There is no character development for any single character in this film. None. These people are at best a caricature of a person. The best and only sympathetic character in the whole thing is Mama. This is the mother of the man who is killed by the Surf Nazis about a third of the way into the movie.
She goes to a harassed store clerk who sells her some grenades and a gun and she makes trouble for the Surf Nazis, ultimately killing them all. That sentence was about fifty times more exciting than watching it unfold on film.
The shots in the movie last far too long. There’s horrible synthesizer music throughout the whole thing that is supposed to build tension and be dramatic. It doesn’t come close.
The action, what there is of it, is slow and clunky. The fight scenes feel like these guys are just kind of slow motion wrestling. At least with The Toxic Avenger and certain other movies like it, you get a bit of a gore fest going on to maintain your interest somewhat. Most of the fights are bloodless and most of the deaths are off screen. The one supposedly shocking bit is toward the end when a speed boat decapitates a woman but the head floating in the water looks so fake it’s really kind of pathetic.
The one and only thing I can give credit for is that the Surf Nazis do die, so I guess it lives up to it’s title?

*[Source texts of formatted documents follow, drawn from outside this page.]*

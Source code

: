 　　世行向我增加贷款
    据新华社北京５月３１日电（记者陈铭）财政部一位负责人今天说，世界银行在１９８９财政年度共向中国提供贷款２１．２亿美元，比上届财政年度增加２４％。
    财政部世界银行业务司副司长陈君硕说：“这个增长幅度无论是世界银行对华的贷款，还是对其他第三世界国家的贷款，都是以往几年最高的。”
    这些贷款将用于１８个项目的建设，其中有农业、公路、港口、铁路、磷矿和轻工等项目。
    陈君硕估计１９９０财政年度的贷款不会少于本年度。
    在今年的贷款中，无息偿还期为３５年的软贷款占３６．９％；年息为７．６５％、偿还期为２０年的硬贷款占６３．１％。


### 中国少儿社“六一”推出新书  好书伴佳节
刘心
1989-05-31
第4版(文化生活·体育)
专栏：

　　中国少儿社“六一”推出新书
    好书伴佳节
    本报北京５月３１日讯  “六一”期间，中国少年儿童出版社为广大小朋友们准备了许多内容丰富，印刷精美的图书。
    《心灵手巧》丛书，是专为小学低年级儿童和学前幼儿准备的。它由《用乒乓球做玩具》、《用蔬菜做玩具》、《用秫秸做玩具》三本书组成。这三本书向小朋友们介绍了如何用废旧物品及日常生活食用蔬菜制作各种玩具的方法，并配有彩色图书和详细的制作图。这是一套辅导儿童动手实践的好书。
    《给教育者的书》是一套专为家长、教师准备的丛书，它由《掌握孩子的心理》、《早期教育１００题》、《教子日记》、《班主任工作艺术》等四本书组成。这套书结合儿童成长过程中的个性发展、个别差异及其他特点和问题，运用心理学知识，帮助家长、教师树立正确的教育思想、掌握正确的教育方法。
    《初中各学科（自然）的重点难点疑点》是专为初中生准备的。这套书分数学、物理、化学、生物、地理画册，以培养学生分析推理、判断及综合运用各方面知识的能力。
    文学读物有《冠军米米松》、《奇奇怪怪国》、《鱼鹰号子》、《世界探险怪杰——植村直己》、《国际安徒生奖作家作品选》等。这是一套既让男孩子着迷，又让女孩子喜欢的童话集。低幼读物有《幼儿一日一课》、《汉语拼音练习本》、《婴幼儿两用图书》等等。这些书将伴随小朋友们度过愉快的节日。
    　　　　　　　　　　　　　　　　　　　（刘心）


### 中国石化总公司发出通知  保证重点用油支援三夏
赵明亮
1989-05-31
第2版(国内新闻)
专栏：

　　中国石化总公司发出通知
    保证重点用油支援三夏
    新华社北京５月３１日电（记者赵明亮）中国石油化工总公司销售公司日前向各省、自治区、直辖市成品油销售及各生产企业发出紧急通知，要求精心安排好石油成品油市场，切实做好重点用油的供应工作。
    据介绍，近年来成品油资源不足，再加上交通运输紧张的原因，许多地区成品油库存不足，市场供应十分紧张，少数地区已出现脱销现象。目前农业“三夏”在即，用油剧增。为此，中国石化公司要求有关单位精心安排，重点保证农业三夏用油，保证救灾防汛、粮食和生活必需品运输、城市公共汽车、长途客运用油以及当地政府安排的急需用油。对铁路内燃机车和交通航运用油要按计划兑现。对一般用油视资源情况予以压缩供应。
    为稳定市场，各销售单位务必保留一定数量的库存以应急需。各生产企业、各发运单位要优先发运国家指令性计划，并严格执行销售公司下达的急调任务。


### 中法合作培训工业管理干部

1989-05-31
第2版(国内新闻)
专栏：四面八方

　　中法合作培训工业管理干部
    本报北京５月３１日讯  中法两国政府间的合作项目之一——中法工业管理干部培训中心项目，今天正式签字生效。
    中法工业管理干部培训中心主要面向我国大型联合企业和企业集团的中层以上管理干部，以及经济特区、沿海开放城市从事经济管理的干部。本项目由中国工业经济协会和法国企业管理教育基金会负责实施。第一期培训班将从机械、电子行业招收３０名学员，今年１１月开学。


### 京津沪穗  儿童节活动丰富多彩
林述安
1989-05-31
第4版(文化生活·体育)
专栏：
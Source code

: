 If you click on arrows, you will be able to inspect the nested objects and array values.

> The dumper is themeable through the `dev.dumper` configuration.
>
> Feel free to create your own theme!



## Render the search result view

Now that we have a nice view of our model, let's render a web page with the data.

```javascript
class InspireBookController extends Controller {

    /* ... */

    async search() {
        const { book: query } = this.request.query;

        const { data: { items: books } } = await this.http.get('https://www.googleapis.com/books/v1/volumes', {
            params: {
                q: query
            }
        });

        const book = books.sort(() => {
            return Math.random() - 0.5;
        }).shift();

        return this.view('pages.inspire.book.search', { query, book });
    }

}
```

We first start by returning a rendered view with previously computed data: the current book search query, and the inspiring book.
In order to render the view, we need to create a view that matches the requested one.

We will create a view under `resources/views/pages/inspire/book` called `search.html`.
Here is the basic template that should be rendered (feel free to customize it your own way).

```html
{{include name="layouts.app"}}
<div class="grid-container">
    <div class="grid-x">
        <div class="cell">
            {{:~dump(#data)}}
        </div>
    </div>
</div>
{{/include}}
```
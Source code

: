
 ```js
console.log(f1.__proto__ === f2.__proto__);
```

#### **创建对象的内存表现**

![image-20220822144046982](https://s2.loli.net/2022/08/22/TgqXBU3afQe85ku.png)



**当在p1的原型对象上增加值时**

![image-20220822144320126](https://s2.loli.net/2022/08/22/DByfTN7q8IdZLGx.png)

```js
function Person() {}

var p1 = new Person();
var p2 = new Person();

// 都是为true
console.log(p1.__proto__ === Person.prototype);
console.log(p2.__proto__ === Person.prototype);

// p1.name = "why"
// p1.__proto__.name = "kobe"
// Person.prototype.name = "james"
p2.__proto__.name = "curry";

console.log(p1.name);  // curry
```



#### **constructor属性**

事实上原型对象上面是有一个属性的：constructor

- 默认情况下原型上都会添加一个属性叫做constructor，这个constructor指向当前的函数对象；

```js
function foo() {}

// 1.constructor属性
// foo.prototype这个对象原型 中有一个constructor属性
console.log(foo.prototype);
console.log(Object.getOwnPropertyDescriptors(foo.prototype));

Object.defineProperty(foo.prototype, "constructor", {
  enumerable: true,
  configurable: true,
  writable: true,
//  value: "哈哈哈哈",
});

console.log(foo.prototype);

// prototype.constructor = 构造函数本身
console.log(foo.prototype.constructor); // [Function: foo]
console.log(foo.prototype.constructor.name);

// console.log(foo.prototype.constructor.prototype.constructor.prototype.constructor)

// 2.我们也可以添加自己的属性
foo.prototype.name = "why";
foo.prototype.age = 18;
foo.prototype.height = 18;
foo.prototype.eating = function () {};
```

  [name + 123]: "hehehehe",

There are a lot of bad movies floating out in the ether and there are a fair number of them that I would say, if you are into it, are still worth a watch for one reason or another. This is absolutely just not one of them. Even if you are a fan of low budget B films, this one is not worth the effort.
I don’t want you to get the impression that in my dungeon I only have these cult classic films to watch and not be entertained by. People with a lot of money, resources, and access to quality actors, directors ans screenwriters also make terrible mistakes. So for my next film review, I will be delving into the first of the Michael Bay cash grab series, Transformers.